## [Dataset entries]
▼

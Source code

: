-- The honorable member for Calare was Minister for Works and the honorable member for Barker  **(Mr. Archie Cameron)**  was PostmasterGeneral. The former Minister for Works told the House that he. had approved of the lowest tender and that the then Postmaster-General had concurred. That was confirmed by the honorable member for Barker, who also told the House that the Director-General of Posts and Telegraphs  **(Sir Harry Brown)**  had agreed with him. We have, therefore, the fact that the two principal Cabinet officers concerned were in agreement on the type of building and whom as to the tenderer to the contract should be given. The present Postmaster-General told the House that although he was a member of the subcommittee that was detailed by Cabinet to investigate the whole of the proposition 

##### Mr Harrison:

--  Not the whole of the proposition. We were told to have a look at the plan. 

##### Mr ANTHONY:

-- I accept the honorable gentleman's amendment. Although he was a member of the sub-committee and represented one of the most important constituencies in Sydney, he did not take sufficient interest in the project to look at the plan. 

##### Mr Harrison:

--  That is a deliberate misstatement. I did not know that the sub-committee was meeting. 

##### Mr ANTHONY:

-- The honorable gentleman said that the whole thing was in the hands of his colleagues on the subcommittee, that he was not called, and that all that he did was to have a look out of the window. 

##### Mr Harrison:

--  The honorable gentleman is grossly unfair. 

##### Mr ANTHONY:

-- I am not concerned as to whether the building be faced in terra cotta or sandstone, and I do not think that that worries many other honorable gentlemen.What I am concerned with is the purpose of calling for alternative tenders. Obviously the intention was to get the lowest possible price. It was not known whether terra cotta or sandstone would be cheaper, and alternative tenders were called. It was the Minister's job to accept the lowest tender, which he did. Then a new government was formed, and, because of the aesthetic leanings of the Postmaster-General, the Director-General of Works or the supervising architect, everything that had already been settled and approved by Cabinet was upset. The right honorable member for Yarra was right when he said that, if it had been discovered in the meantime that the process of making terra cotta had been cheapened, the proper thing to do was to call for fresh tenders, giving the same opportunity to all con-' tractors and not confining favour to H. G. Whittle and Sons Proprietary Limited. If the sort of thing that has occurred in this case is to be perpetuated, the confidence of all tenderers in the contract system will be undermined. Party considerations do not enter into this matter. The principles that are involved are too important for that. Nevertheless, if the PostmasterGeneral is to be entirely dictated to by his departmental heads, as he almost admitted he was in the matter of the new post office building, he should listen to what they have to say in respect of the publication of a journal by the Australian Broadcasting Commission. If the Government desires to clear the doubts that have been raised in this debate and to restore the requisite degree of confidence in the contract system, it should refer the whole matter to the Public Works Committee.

▲
▼

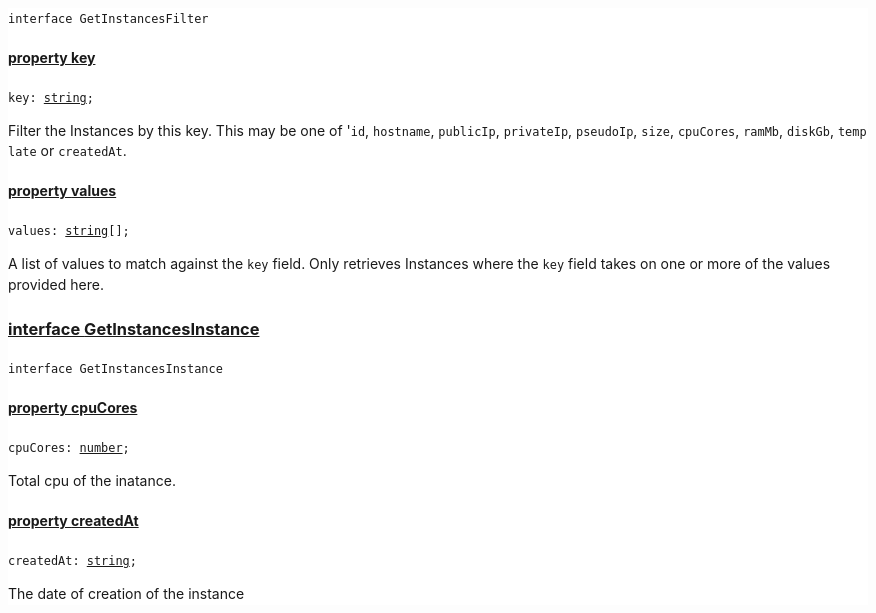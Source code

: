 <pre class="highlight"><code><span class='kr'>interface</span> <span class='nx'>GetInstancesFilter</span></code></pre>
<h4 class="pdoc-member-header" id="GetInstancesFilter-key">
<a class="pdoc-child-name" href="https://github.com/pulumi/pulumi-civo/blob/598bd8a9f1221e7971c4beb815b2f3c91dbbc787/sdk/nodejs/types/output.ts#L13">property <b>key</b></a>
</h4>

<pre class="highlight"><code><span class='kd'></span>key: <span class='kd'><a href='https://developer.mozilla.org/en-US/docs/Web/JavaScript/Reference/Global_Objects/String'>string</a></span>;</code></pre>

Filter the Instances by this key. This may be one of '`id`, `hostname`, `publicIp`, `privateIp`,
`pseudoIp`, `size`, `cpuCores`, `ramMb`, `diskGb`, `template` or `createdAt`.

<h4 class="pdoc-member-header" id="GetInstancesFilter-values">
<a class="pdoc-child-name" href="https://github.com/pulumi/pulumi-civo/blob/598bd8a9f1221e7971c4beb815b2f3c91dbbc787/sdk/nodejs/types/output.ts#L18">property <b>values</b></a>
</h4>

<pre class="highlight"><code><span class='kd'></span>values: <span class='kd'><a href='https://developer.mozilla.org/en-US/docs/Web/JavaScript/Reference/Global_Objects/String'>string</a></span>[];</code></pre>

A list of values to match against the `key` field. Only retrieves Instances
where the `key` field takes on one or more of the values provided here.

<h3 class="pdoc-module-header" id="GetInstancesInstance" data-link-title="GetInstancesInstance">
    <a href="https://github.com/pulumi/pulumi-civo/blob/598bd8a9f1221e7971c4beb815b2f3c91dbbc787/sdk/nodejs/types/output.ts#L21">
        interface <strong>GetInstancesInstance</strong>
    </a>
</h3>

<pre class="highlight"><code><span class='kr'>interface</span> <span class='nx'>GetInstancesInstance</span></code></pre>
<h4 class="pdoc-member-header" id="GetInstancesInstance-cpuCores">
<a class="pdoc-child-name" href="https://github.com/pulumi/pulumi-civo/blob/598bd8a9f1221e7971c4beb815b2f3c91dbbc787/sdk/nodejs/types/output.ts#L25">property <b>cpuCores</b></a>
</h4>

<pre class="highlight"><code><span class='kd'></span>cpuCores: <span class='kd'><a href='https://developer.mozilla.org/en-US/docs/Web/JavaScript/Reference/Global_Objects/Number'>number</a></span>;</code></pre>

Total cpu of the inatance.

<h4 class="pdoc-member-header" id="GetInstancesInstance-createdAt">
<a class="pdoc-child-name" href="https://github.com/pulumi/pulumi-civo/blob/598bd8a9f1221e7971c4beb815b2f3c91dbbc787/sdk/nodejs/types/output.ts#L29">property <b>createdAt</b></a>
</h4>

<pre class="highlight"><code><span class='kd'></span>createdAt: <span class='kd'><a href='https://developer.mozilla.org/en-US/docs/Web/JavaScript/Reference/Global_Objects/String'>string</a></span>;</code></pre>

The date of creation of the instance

▲

## [What the exercise asks]
Filter the entries down to the lines containing "GetInstancesFilter". Copy each of those lines.

## [Result of the task]
: <pre class="highlight"><code><span class='kr'>interface</span> <span class='nx'>GetInstancesFilter</span></code></pre>
<h4 class="pdoc-member-header" id="GetInstancesFilter-key">
<h4 class="pdoc-member-header" id="GetInstancesFilter-values">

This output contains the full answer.